One of the dream team here at the mighty MetalTalk called DJ Angel has done the business already regarding a single review of 'Draw Closer', and you can cast your beady eyes over it by clicking here.
When you wrap your ears around 'Hell Of Income' you wonder why they released 'Draw Closer' as their first official single. This fourth track proves to be a wonderful moment and showcases real control with their power and sense of melody. The attitude and expletives are cranked up when 'Life Is Real' crashes forth; flowing effortlessly in to 'Heart Breathing' which shares the bands sensitive side initially before moving through the gearbox and soaring through a cloudy sky. Once the drama has subsided, the ears receive a kicking when 'Falling Crowns' bashes down the door!
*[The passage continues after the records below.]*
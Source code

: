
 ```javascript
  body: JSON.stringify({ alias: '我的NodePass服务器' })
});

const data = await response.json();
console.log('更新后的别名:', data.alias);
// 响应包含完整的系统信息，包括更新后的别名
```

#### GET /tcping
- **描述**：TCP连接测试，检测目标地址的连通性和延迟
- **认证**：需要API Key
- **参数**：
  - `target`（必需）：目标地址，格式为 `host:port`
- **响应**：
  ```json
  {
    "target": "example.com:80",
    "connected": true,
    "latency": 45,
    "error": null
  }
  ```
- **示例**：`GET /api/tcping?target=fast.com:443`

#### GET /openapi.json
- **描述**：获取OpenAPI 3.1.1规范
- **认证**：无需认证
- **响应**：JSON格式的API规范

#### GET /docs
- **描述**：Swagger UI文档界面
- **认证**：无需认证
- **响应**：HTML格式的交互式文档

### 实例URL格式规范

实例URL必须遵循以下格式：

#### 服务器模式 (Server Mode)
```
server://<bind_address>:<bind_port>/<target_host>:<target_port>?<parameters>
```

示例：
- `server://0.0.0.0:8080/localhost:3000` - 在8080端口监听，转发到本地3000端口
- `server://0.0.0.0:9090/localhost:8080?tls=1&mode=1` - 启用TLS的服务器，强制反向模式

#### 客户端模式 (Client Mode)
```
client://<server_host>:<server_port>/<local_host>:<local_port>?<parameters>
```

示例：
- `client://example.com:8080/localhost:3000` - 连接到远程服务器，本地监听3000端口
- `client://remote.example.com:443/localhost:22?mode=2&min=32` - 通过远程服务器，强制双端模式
Crushing with calculated power, both 'Guilty And Proud' and 'Plunder' do the business of exhibiting distortion and melodious moments with equal measures of confidence. While I remember, there's a really cool bit in the vocal department on the track 'Severed Life' where the vocal wobbles or repeats the word “life”; quirky and cool.
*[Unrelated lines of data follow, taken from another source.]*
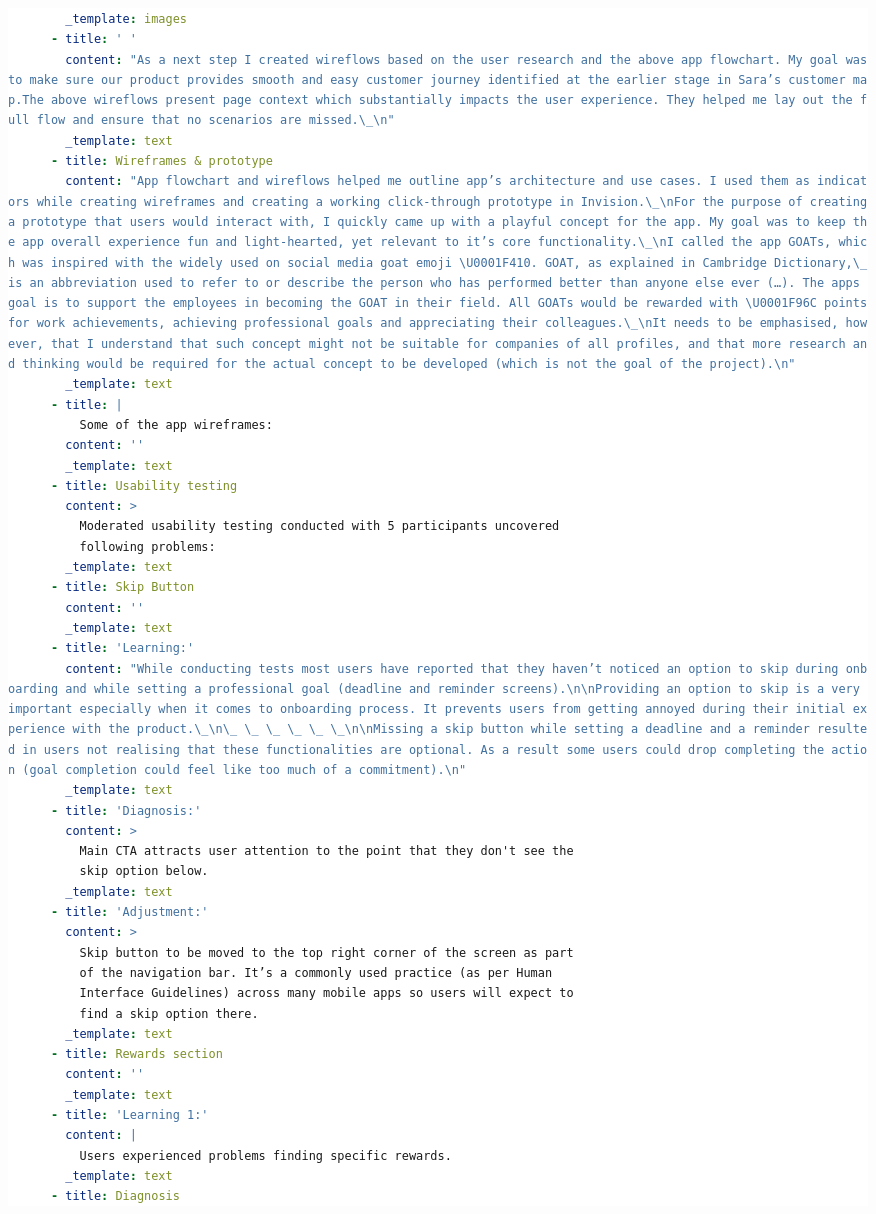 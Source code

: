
 ```yaml
        _template: images
      - title: ' '
        content: "As a next step I created wireflows based on the user research and the above app flowchart. My goal was to make sure our product provides smooth and easy customer journey identified at the earlier stage in Sara’s customer map.The above wireflows present page context which substantially impacts the user experience. They helped me lay out the full flow and ensure that no scenarios are missed.\_\n"
        _template: text
      - title: Wireframes & prototype
        content: "App flowchart and wireflows helped me outline app’s architecture and use cases. I used them as indicators while creating wireframes and creating a working click-through prototype in Invision.\_\nFor the purpose of creating a prototype that users would interact with, I quickly came up with a playful concept for the app. My goal was to keep the app overall experience fun and light-hearted, yet relevant to it’s core functionality.\_\nI called the app GOATs, which was inspired with the widely used on social media goat emoji \U0001F410. GOAT, as explained in Cambridge Dictionary,\_ is an abbreviation used to refer to or describe the person who has performed better than anyone else ever (…). The apps goal is to support the employees in becoming the GOAT in their field. All GOATs would be rewarded with \U0001F96C points for work achievements, achieving professional goals and appreciating their colleagues.\_\nIt needs to be emphasised, however, that I understand that such concept might not be suitable for companies of all profiles, and that more research and thinking would be required for the actual concept to be developed (which is not the goal of the project).\n"
        _template: text
      - title: |
          Some of the app wireframes:
        content: ''
        _template: text
      - title: Usability testing
        content: >
          Moderated usability testing conducted with 5 participants uncovered
          following problems:
        _template: text
      - title: Skip Button
        content: ''
        _template: text
      - title: 'Learning:'
        content: "While conducting tests most users have reported that they haven’t noticed an option to skip during onboarding and while setting a professional goal (deadline and reminder screens).\n\nProviding an option to skip is a very important especially when it comes to onboarding process. It prevents users from getting annoyed during their initial experience with the product.\_\n\_ \_ \_ \_ \_ \_\n\nMissing a skip button while setting a deadline and a reminder resulted in users not realising that these functionalities are optional. As a result some users could drop completing the action (goal completion could feel like too much of a commitment).\n"
        _template: text
      - title: 'Diagnosis:'
        content: >
          Main CTA attracts user attention to the point that they don't see the
          skip option below.
        _template: text
      - title: 'Adjustment:'
        content: >
          Skip button to be moved to the top right corner of the screen as part
          of the navigation bar. It’s a commonly used practice (as per Human
          Interface Guidelines) across many mobile apps so users will expect to
          find a skip option there.
        _template: text
      - title: Rewards section
        content: ''
        _template: text
      - title: 'Learning 1:'
        content: |
          Users experienced problems finding specific rewards.
        _template: text
      - title: Diagnosis
```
'Room To Doubt' stomps its feet as it introduces itself and then we're welcomed to some furious riffs and again Rusty maintains a solid hold on his vocal performance. The vocals are a little gruff and gravely, but not the kind of scream style that the current wave of melodic death Metal bands can deliver; the sound therefore during 'Black Snow' retains a distinctive vibe.
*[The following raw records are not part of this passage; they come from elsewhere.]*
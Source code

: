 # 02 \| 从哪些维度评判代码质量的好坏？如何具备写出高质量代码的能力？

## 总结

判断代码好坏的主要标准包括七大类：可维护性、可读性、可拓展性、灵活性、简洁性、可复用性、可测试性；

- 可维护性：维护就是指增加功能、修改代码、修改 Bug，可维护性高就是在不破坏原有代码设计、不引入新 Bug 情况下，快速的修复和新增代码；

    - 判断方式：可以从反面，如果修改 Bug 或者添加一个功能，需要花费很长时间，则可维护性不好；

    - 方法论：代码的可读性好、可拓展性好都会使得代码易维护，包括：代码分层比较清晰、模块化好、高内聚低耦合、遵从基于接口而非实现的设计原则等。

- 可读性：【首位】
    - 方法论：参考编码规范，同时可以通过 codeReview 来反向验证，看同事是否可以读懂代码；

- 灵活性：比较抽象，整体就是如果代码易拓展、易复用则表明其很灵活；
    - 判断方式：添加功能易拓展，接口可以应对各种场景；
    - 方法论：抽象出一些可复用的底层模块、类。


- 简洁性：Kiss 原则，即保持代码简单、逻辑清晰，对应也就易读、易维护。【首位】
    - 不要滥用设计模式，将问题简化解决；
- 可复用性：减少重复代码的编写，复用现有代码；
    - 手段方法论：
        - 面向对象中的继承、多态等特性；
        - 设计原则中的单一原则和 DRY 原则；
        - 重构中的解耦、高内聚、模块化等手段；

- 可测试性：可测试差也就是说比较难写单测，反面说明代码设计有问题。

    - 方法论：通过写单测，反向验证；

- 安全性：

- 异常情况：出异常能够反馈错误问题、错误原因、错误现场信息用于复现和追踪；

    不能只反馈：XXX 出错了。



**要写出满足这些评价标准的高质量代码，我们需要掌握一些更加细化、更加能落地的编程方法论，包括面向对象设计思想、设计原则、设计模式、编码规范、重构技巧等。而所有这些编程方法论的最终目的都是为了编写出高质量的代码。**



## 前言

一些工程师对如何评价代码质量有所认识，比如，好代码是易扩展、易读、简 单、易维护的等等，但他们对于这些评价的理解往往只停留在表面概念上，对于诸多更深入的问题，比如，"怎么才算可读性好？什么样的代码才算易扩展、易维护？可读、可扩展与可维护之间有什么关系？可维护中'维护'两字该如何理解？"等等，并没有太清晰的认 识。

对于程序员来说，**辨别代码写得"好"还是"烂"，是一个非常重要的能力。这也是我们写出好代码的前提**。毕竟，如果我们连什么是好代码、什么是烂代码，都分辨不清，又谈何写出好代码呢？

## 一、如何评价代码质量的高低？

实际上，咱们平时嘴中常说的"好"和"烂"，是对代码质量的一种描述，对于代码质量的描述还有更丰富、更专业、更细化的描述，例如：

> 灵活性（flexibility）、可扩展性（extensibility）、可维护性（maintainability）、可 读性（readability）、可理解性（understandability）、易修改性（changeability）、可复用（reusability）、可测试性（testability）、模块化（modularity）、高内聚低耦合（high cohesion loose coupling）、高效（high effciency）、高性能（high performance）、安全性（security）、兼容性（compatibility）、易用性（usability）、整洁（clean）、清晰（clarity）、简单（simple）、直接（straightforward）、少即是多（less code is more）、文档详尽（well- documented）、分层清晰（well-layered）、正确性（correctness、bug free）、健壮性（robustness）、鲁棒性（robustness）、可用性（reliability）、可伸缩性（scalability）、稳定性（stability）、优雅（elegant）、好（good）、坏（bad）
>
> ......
It gets constantly harder to find bands which are capable of finding their own sound as so many bands and artists exist and are exploring the many varied ingredients to calibrate.
After doing a comprehensive search for the definition of 'Ambergris', I now know that it's that stuff you sometimes see on the surface of the sea and is the result of some sort of intestinal process within sperm whales! This makes sense when you hear the tail end of this closing track, which shares the sound effects of a distant whale and the sea lapping up against the shoreline.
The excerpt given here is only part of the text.